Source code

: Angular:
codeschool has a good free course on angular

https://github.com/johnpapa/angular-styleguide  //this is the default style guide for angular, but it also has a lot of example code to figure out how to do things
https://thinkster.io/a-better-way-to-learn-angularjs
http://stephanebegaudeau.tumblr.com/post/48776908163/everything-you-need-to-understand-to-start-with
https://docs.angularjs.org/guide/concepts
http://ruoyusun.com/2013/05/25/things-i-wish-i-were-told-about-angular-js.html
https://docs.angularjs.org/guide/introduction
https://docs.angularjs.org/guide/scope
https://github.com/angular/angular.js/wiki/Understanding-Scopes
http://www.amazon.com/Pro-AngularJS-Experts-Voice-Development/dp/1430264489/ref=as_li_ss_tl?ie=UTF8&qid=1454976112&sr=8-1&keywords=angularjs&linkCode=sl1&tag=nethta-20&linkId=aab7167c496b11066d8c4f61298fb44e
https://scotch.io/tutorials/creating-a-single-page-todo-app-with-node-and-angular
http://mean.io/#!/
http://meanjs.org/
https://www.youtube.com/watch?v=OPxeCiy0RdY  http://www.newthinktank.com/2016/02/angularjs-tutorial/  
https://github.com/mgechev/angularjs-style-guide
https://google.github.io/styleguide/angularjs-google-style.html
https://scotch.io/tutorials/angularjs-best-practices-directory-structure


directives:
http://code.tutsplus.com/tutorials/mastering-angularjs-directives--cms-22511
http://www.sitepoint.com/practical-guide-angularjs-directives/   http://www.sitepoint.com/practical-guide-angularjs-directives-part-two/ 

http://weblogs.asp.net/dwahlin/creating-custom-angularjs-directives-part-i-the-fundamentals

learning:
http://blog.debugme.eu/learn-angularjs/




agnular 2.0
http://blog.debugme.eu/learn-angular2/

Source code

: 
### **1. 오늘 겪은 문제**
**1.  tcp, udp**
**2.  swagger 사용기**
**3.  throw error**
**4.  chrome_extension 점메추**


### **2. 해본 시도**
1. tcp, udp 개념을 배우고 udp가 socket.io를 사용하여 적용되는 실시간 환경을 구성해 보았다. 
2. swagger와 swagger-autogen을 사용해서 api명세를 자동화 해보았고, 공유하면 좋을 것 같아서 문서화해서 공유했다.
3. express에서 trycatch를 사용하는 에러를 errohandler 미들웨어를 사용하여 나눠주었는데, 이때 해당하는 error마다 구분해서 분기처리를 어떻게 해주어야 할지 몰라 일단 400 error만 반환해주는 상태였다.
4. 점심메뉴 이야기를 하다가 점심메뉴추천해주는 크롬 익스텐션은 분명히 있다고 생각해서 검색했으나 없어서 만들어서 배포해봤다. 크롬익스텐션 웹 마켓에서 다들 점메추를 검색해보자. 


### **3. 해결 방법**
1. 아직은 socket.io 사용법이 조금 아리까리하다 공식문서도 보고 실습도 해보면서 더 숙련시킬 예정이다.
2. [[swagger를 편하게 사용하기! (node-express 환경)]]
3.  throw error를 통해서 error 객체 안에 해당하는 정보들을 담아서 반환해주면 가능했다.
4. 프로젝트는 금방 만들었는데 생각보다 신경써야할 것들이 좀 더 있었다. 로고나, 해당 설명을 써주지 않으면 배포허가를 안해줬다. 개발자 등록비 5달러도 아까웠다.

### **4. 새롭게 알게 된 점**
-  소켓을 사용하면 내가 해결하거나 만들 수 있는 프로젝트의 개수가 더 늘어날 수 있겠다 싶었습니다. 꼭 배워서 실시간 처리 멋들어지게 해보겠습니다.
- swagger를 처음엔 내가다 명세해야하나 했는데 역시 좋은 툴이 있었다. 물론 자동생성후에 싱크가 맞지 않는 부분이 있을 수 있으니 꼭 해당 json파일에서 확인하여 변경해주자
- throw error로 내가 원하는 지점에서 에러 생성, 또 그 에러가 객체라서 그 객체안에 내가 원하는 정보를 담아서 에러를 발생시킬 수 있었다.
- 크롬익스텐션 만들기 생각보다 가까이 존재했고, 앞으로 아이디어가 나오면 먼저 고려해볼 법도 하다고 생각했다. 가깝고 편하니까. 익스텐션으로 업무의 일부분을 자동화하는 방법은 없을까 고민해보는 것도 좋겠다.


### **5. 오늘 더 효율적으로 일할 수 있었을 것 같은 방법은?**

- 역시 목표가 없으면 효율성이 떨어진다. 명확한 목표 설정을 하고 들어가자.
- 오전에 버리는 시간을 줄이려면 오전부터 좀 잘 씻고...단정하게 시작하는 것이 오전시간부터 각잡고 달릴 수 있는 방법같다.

────

Would you please return all lines of the data that include the word "html"?

http://ruoyusun.com/2013/05/25/things-i-wish-i-were-told-about-angular-js.html
https://google.github.io/styleguide/angularjs-google-style.html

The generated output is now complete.